Port-au-Prince, le 21 février 2026.- Chaque année, le 21 février marque la Journée internationale de la langue maternelle, une initiative de l’UNESCO, proposée par le Bangladesh et adoptée en 1999, visant à promouvoir la diversité linguistique et l’éducation multilingue. Au-delà de sa portée symbolique, cette journée rappelle que la langue maternelle constitue un levier déterminant pour l’apprentissage, l’inclusion sociale et l’égalité des chances. En Haïti, l’enjeu se cristallise autour de la place du créole, langue maternelle de la grande majorité de la population, face à la prédominance du français dans le système éducatif.

Plusieurs études confirment l’impact positif de l’enseignement dans la langue comprise par l’enfant. Selon le Rapport mondial de suivi sur l’éducation (Global Education Monitoring Report) publié par l’UNESCO, près de 40 % des élèves dans le monde ne reçoivent pas un enseignement dans une langue qu’ils comprennent pleinement. L’UNICEF indique que les enfants scolarisés d’abord dans leur langue maternelle développent de meilleures compétences en lecture, présentent un taux d’abandon scolaire plus faible et acquièrent plus aisément une seconde langue par la suite. De son côté, la Banque mondiale souligne que les programmes d’éducation multilingue bien structurés améliorent les performances scolaires, notamment dans les premières années du cycle fondamental.

En Haïti, la problématique est structurelle. Le créole haïtien est la langue maternelle de la quasi-totalité de la population, tandis que le français demeure dominant dans l’administration publique et dans de nombreux établissements scolaires. Bien que les deux langues aient un statut officiel, l’usage du français comme langue principale d’enseignement dès les premières années crée un décalage entre la langue de l’école et celle du quotidien des élèves.

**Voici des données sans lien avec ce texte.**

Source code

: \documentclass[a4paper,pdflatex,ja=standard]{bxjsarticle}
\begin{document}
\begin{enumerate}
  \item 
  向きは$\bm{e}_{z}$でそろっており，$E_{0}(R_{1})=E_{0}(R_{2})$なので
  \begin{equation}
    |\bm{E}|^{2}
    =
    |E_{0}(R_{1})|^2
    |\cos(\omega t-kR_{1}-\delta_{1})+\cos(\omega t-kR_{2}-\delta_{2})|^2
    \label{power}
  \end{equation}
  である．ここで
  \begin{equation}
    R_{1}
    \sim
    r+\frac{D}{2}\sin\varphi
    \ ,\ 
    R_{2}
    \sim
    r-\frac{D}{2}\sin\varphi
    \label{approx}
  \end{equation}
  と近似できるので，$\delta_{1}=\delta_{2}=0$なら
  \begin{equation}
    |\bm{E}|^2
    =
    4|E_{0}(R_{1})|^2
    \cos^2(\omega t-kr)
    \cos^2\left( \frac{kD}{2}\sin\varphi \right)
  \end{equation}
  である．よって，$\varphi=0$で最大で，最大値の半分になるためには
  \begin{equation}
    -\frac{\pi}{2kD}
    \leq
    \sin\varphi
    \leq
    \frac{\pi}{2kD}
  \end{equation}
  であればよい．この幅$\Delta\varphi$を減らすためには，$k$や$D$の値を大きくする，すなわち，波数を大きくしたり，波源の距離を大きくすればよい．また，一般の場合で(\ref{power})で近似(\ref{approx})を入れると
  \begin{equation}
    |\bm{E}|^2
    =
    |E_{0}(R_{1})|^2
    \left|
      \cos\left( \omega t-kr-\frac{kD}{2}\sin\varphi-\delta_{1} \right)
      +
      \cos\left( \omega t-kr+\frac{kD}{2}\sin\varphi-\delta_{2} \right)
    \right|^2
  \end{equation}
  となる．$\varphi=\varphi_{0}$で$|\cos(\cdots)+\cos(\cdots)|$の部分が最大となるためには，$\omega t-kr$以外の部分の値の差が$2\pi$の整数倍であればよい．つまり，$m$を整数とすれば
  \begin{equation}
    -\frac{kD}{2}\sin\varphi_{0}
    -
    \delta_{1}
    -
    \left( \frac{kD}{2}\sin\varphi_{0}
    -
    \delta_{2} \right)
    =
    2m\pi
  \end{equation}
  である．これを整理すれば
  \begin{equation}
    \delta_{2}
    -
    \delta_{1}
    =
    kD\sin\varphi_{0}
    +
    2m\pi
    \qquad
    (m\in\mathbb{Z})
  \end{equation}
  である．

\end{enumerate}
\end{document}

Des spécialistes en sciences de l’éducation estiment que cette situation peut freiner la compréhension des notions fondamentales, notamment en mathématiques et en sciences, en ajoutant une barrière linguistique aux difficultés académiques. Des expériences locales intégrant le créole comme langue d’enseignement au niveau fondamental ont montré une meilleure participation des élèves et une amélioration des compétences en lecture.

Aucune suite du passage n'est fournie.